On the other hand, the Left faction of the Congress wants to create an anti-corporate and ideologically pure Rashtriya Swayamsevak Sangh (RSS) type cadre, without lusting for political power (by 2029 or 2034). It is this faction that has persuaded the leadership to distrust power-hungry Congress leaders, and replace them with outsiders like Kanhaiya Kumar, Jignesh Mevani, Alpesh Thakor, Hardik Patel, Nana Patole, Revanth Reddy, Navjot Singh Sidhu, Siddaramaiah. has included. e.t.c.
A clear political narrative will require a new Congress leader who can build a consensus out of this maze. It would take intellectual sophistication to weave such a leader with a pro-poor, secular and liberal outlook. Given that India has a young population, this leader will also need to be young and energetic.
Third, successful political leadership demands a combination of charisma and shrewd political management. The charismatic leader can attract the crowd while the political manager strategizes the elections, operates the government machinery, and ensures adherence to the party’s ideological agenda.
Nehru had a Sardar Patel to work with. While Nehru articulated the idea of India, Patel ran the party. This model was replicated under the United Progressive Alliance (UPA) government, which was led by Dr. Manmohan Singh, while Ahmed Patel managed the party. The same can be said about the political success of Narendra Modi and Amit Shah.
Even though Rahul Gandhi has declined the Congress president’s throne since 2019, his team called the shots at his behest. That is why in the eyes of the public, he and Priyanka Gandhi Vadra have brought the party to the ground. The party was absent from almost all major protests on issues such as the Citizenship (Amendment) Act, the National Register of Citizens, farmers’ protests, or the Agneepath scheme for the armed forces. In contrast, the Congress chose to oppose the inquiry of Rahul Gandhi by the Enforcement Directorate in the alleged National Herald scam.

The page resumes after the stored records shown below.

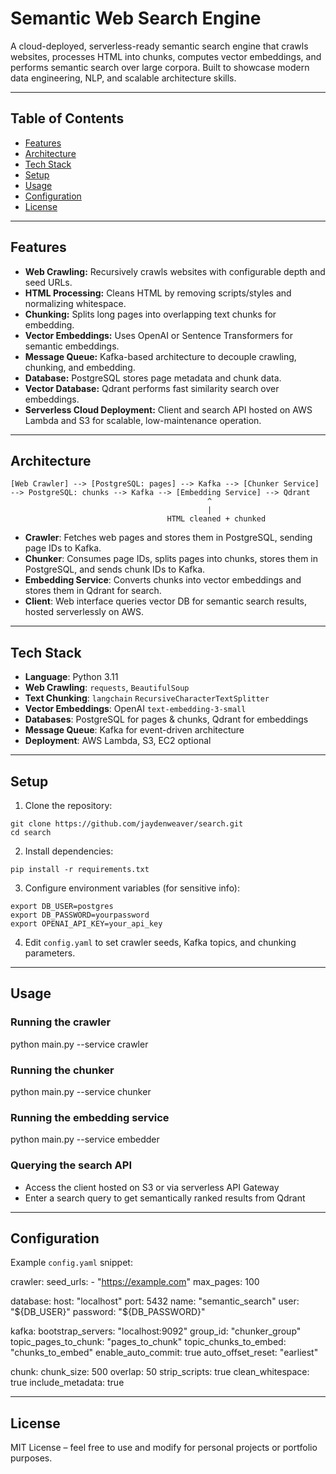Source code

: # Semantic Web Search Engine

A cloud-deployed, serverless-ready semantic search engine that crawls websites, processes HTML into chunks, computes vector embeddings, and performs semantic search over large corpora. Built to showcase modern data engineering, NLP, and scalable architecture skills.

---

## Table of Contents

- [Features](#features)  
- [Architecture](#architecture)  
- [Tech Stack](#tech-stack)  
- [Setup](#setup)  
- [Usage](#usage)  
- [Configuration](#configuration)  
- [License](#license)  

---

## Features

- **Web Crawling:** Recursively crawls websites with configurable depth and seed URLs.  
- **HTML Processing:** Cleans HTML by removing scripts/styles and normalizing whitespace.  
- **Chunking:** Splits long pages into overlapping text chunks for embedding.  
- **Vector Embeddings:** Uses OpenAI or Sentence Transformers for semantic embeddings.  
- **Message Queue:** Kafka-based architecture to decouple crawling, chunking, and embedding.  
- **Database:** PostgreSQL stores page metadata and chunk data.  
- **Vector Database:** Qdrant performs fast similarity search over embeddings.  
- **Serverless Cloud Deployment:** Client and search API hosted on AWS Lambda and S3 for scalable, low-maintenance operation.

---

## Architecture

```
[Web Crawler] --> [PostgreSQL: pages] --> Kafka --> [Chunker Service] --> PostgreSQL: chunks --> Kafka --> [Embedding Service] --> Qdrant
                                            ^
                                            |
                                   HTML cleaned + chunked
```
- **Crawler**: Fetches web pages and stores them in PostgreSQL, sending page IDs to Kafka.  
- **Chunker**: Consumes page IDs, splits pages into chunks, stores them in PostgreSQL, and sends chunk IDs to Kafka.  
- **Embedding Service**: Converts chunks into vector embeddings and stores them in Qdrant for search.  
- **Client**: Web interface queries vector DB for semantic search results, hosted serverlessly on AWS.

---

## Tech Stack

- **Language**: Python 3.11  
- **Web Crawling**: `requests`, `BeautifulSoup`  
- **Text Chunking**: `langchain` `RecursiveCharacterTextSplitter`  
- **Vector Embeddings**: OpenAI `text-embedding-3-small`
- **Databases**: PostgreSQL for pages & chunks, Qdrant for embeddings  
- **Message Queue**: Kafka for event-driven architecture  
- **Deployment**: AWS Lambda, S3, EC2 optional  

---

## Setup

1. Clone the repository:
```
git clone https://github.com/jaydenweaver/search.git
cd search
```
2. Install dependencies:
```
pip install -r requirements.txt
```
3. Configure environment variables (for sensitive info):
```
export DB_USER=postgres
export DB_PASSWORD=yourpassword
export OPENAI_API_KEY=your_api_key
```
4. Edit `config.yaml` to set crawler seeds, Kafka topics, and chunking parameters.

---

## Usage

### Running the crawler

python main.py --service crawler

### Running the chunker

python main.py --service chunker

### Running the embedding service

python main.py --service embedder

### Querying the search API

- Access the client hosted on S3 or via serverless API Gateway  
- Enter a search query to get semantically ranked results from Qdrant

---

## Configuration

Example `config.yaml` snippet:

crawler:
  seed_urls:
    - "https://example.com"
  max_pages: 100

database:
  host: "localhost"
  port: 5432
  name: "semantic_search"
  user: "${DB_USER}"
  password: "${DB_PASSWORD}"

kafka:
  bootstrap_servers: "localhost:9092"
  group_id: "chunker_group"
  topic_pages_to_chunk: "pages_to_chunk"
  topic_chunks_to_embed: "chunks_to_embed"
  enable_auto_commit: true
  auto_offset_reset: "earliest"

chunk:
  chunk_size: 500
  overlap: 50
  strip_scripts: true
  clean_whitespace: true
  include_metadata: true

---

## License

MIT License – feel free to use and modify for personal projects or portfolio purposes.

And, finally, the deep ties of the Congress within the state and society are broken. The party once commanded a vast network with administration, media, civil society and even foreign governments. It can raise enough money. This infrastructure was a resource that the party could leverage to support the less affluent parties in the coalition. If it cannot fulfill all these why should the opposition parties work with the Congress? Yet, the team led by Rahul Gandhi has failed to strengthen old bonds and forge new ones. This is the reason why the sphere of influence of Congress is shrinking rapidly.
Future
The multi-million dollar question is where will Congress go? Will the party continue with its internal elections to be held in September 2022 until a Gandhi is re-appointed as President? Or, will it delay the election once again in the hope that Rahul Gandhi will change his mind? India couple Travel (now from September)? In that case, Gandhi, like Bahadur Shah Zafar and his sons, may be the last Mughal of the Congress. However, he still has time to invest in the right persons so that the Congress party can grow. It is the best service that Gandhi can do to the party, and to preserve what is precious in India’s civilizational journey.
Rahul Mukherjee is Professor and President of the Modern Politics of South Asia, South Asia Institute, Heidelberg University, Germany.